What is the probability that a witness will refuses to serve alcoholic beverages to only two minor if she randomly check If of five students from among nine students of which four are not of legal age ?
The correct answer and explanation is :
To solve this probability problem, we define:
- 9 students in total.
- 4 are minors (not of legal age).
- 5 students are randomly checked.
- We need the probability that exactly 2 out of the 5 checked students are minors.

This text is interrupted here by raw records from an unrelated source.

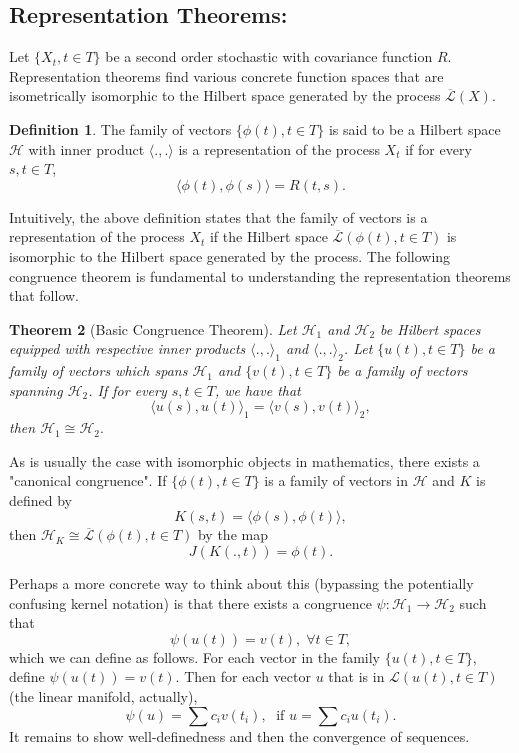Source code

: \documentclass[psamsfonts]{amsart}
\newtheorem{thm}{Theorem}[section]
\theoremstyle{definition}
\newtheorem{defn}[thm]{Definition}
\theoremstyle{remark}
\numberwithin{equation}{section}
\begin{document}
\subsection{Representation Theorems:}
Let $\{ X_t, t \in T \}$ be a second order stochastic with covariance function $R$. Representation theorems find various concrete function spaces that are isometrically isomorphic to the Hilbert space generated by the process $\overline{\mathcal{L}}(X).$ 

\begin{defn}
The family of vectors $\{ \phi (t), t \in T \}$ is said to be a Hilbert space $\mathcal{H}$ with inner product $\langle . , . \rangle$ is a representation of the process $X_t$ if for every $s, t \in T$, 
$$\langle \phi (t) , \phi (s) \rangle = R(t, s). $$
\end{defn}

Intuitively, the above definition states that the family of vectors is a representation of the process $X_t$ if the Hilbert space $\overline{\mathcal{L}} (\phi (t), t \in T )$ is isomorphic to the Hilbert space generated by the process. The following congruence theorem is fundamental to understanding the representation theorems that follow. 

\begin{thm} [Basic Congruence Theorem]
Let $\mathcal{H} _1$ and $\mathcal{H} _2$ be Hilbert spaces equipped with respective inner products $\langle ., . \rangle _1$ and $\langle ., . \rangle _2$. Let $\{ u (t), t \in T \}$ be a family of vectors which spans $\mathcal{H} _1$ and $\{ v(t) , t \in T \}$ be a family of vectors spanning $\mathcal{H}_2$. If for every $s, t \in T$, we have that 
$$\langle u(s), u(t) \rangle _1 = \langle v(s), v(t) \rangle _2, $$
then $\mathcal{H}_1 \cong \mathcal{H}_2.$ 
\end{thm}

As is usually the case with isomorphic objects in mathematics, there exists a "canonical congruence". If $\{ \phi (t), t \in T \}$ is a family of vectors in $\mathcal{H}$ and $K$ is defined by 
$$K(s, t) = \langle \phi (s), \phi (t) \rangle, $$
then $\mathcal{H} _K \cong \overline{\mathcal{L}}(\phi (t), t \in T)$ by the map 
$$J(K(., t)) = \phi (t). $$

Perhaps a more concrete way to think about this (bypassing the potentially confusing kernel notation) is that there exists a congruence $\psi : \mathcal{H} _1 \rightarrow \mathcal{H} _2$ such that 
$$\psi (u(t)) = v(t), \; \forall t \in T, $$
which we can define as follows. For each vector in the family $\{ u(t), t \in T \}$, define $\psi (u(t)) = v(t).$ Then for each vector $u$ that is in $\mathcal{L} (u(t), t \in T)$ (the linear manifold, actually), 
$$\psi (u) = \sum c_i v(t_i), \; \text{ if } u = \sum c_i u(t_i). $$
It remains to show well-definedness and then the convergence of sequences. 
\end{document}
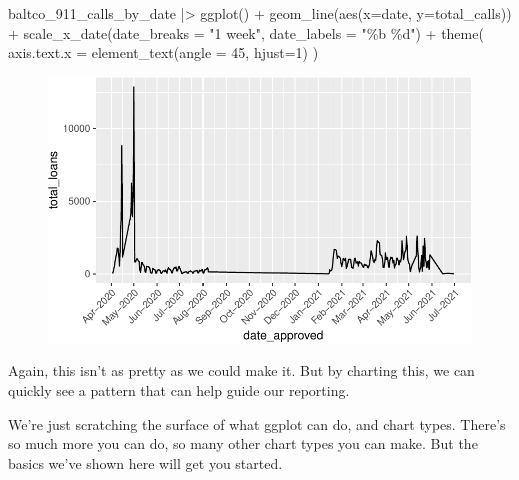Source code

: \documentclass[
  letterpaper,
  DIV=11,
  numbers=noendperiod]{scrreprt}
\newenvironment{Shaded}{\begin{snugshade}}{\end{snugshade}}
\newcommand{\AttributeTok}[1]{\textcolor[rgb]{0.40,0.45,0.13}{#1}}
\newcommand{\DecValTok}[1]{\textcolor[rgb]{0.68,0.00,0.00}{#1}}
\newcommand{\FunctionTok}[1]{\textcolor[rgb]{0.28,0.35,0.67}{#1}}
\newcommand{\NormalTok}[1]{\textcolor[rgb]{0.00,0.23,0.31}{#1}}
\newcommand{\SpecialCharTok}[1]{\textcolor[rgb]{0.37,0.37,0.37}{#1}}
\newcommand{\StringTok}[1]{\textcolor[rgb]{0.13,0.47,0.30}{#1}}
\begin{document}
\begin{Shaded}
\begin{Highlighting}[]
\NormalTok{baltco\_911\_calls\_by\_date }\SpecialCharTok{|\textgreater{}}
  \FunctionTok{ggplot}\NormalTok{() }\SpecialCharTok{+} 
  \FunctionTok{geom\_line}\NormalTok{(}\FunctionTok{aes}\NormalTok{(}\AttributeTok{x=}\NormalTok{date, }\AttributeTok{y=}\NormalTok{total\_calls)) }\SpecialCharTok{+} 
  \FunctionTok{scale\_x\_date}\NormalTok{(}\AttributeTok{date\_breaks =} \StringTok{"1 week"}\NormalTok{, }\AttributeTok{date\_labels =} \StringTok{"\%b \%d"}\NormalTok{) }\SpecialCharTok{+}
  \FunctionTok{theme}\NormalTok{(}
    \AttributeTok{axis.text.x =} \FunctionTok{element\_text}\NormalTok{(}\AttributeTok{angle =} \DecValTok{45}\NormalTok{,  }\AttributeTok{hjust=}\DecValTok{1}\NormalTok{)}
\NormalTok{  )}
\end{Highlighting}
\end{Shaded}

\begin{figure}[H]

{\centering \includegraphics{./visualizing-for-reporting_files/figure-pdf/unnamed-chunk-15-1.pdf}

}

\end{figure}

Again, this isn't as pretty as we could make it. But by charting this,
we can quickly see a pattern that can help guide our reporting.

We're just scratching the surface of what ggplot can do, and chart
types. There's so much more you can do, so many other chart types you
can make. But the basics we've shown here will get you started.

\end{document}
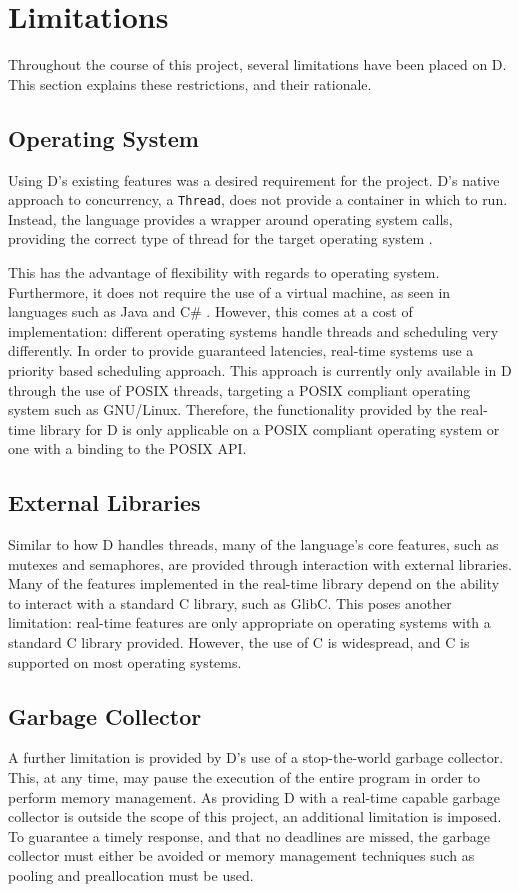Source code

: \section{Limitations} %
Throughout the course of this project, several limitations have been placed on 
D. 
This section explains these restrictions, and their rationale.
\subsection{Operating System}
Using D's existing features was a desired requirement for the project. 
D's native approach to concurrency, a \texttt{Thread}, does not provide a
container in which to run. 
Instead, the language provides a wrapper around operating system calls, 
providing the correct type of thread for the target operating system
\cite{github-core-thread}. 
\par\bigskip\noindent
This has the advantage of flexibility with regards to operating system.
Furthermore, it does not require the use of a virtual machine, as seen in languages such as 
Java and C\# \cite{zhang2007exploiting}. However, this comes at a cost of implementation: 
different operating systems handle threads and scheduling very differently. 
In order to provide guaranteed latencies, real-time systems use a priority based 
scheduling approach. This approach is currently only available in D through the use of 
POSIX threads, targeting a POSIX compliant operating system such as GNU/Linux. 
Therefore, the functionality provided by the real-time library for D is only 
applicable on a POSIX compliant operating system or one with a binding to the POSIX 
API.

\subsection{External Libraries}

Similar to how D handles threads, many of the language's core features, such as 
mutexes and semaphores, are provided through interaction with external libraries. 
Many of the features implemented in the real-time library depend on the ability 
to interact with a standard C library, such as GlibC. This poses another
limitation: real-time features are only appropriate on operating systems with 
a standard C library provided. However, the use of C is widespread, and C is 
supported on most operating systems. 

\subsection{Garbage Collector}
A further limitation is provided by D's use of a stop-the-world garbage collector. 
This, at any time, may pause the execution of the entire program in 
order to perform memory management. As providing D with a real-time capable 
garbage collector is outside the scope of this project, an additional limitation 
is imposed. To guarantee a timely response, and that no 
deadlines are missed, the garbage collector must either be avoided or memory 
management techniques such as pooling and preallocation must be used.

This follows a hypergeometric distribution because we are selecting students without replacement. The probability mass function of the hypergeometric distribution is:
[
P(X = k) = \frac{\binom{K}{k} \binom{N-K}{n-k}}{\binom{N}{n}}
]
Where:
- ( N = 9 ) (total students)
- ( K = 4 ) (total minors)
- ( n = 5 ) (students checked)
- ( k = 2 ) (minors checked)
Substituting these values:
[
P(X = 2) = \frac{\binom{4}{2} \binom{5}{3}}{\binom{9}{5}}
]
We calculate:
[
\binom{4}{2} = \frac{4!}{2!(4-2)!} = \frac{4!}{2!2!} = \frac{4 \times 3}{2 \times 1} = 6
]
[
\binom{5}{3} = \frac{5!}{3!(5-3)!} = \frac{5!}{3!2!} = \frac{5 \times 4}{2 \times 1} = 10
]
[
\binom{9}{5} = \frac{9!}{5!(9-5)!} = \frac{9!}{5!4!} = \frac{9 \times 8 \times 7 \times 6}{4 \times 3 \times 2 \times 1} = 126
]
[
P(X = 2) = \frac{6 \times 10}{126} = \frac{60}{126} = \frac{10}{21} \approx 0.4762
]
Explanation:
This means that if the witness checks the IDs of five randomly selected students, there is a 47.62% probability that exactly two of them will be minors. The hypergeometric distribution is used here because the selections are made without replacement, making each draw dependent on previous selections.
This probability helps in understanding how random checking impacts the likelihood of minors being caught in controlled settings such as bars or clubs.